(EXTRACTED ENTRIES):
* * *

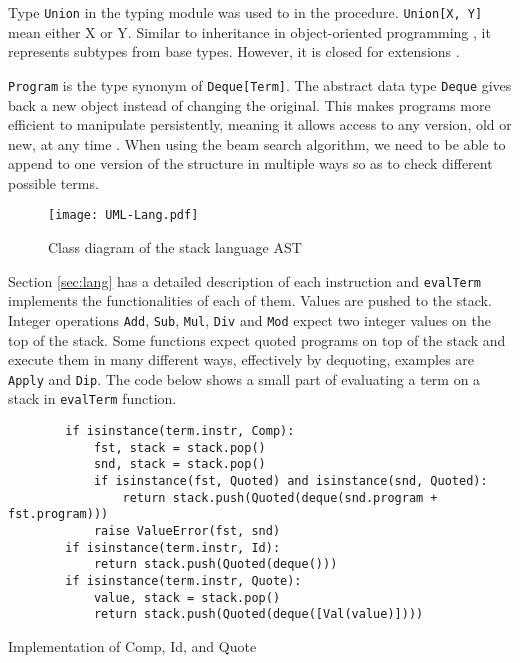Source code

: Type \texttt{Union} in the typing module \cite{typing} was used to in the procedure. \texttt{Union[X, Y]} mean either X or Y. Similar to inheritance \cite{wiki:inheritance} in object-oriented programming \cite{wiki:oop}, it represents subtypes from base types. However, it is closed for extensions \cite{wiki:open-closed}.

\texttt{Program} is the type synonym of \texttt{Deque[Term]}. The abstract data type \texttt{Deque} gives back a new object instead of changing the original. This makes programs more efficient to manipulate persistently, meaning it allows access to any version, old or new, at any time \cite{driscoll1989making}. When using the beam search algorithm, we need to be able to append to one version of the structure in multiple ways so as to check different possible terms.

\begin{figure}[H]
    \centering
    \texttt{[image: UML-Lang.pdf]}
    \caption{Class diagram of the stack language AST}
    \label{fig:uml-lang}
\end{figure}

Section \ref{sec:lang} has a detailed description of each instruction and \texttt{evalTerm} implements the functionalities of each of them. Values are pushed to the stack. Integer operations \texttt{Add}, \texttt{Sub}, \texttt{Mul}, \texttt{Div} and \texttt{Mod} expect two integer values on the top of the stack. Some functions expect quoted programs on top of the stack and execute them in many different ways, effectively by dequoting, examples are \texttt{Apply} and \texttt{Dip}. The code below shows a small part of evaluating a term on a stack in \texttt{evalTerm} function.

\begin{listing}[H]
\begin{verbatim}
        if isinstance(term.instr, Comp):
            fst, stack = stack.pop()
            snd, stack = stack.pop()
            if isinstance(fst, Quoted) and isinstance(snd, Quoted):
                return stack.push(Quoted(deque(snd.program + fst.program)))
            raise ValueError(fst, snd)
        if isinstance(term.instr, Id):
            return stack.push(Quoted(deque()))
        if isinstance(term.instr, Quote):
            value, stack = stack.pop()
            return stack.push(Quoted(deque([Val(value)])))
\end{verbatim}
\caption{Implementation of Comp, Id, and Quote}
\end{listing}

* * *

(ABOUT THIS EXERCISE): Copy out the lines of the data where the string "isinstance" occurs.

(ANSWER FOR THE TASK):
        if isinstance(term.instr, Comp):
            if isinstance(fst, Quoted) and isinstance(snd, Quoted):
        if isinstance(term.instr, Id):
        if isinstance(term.instr, Quote):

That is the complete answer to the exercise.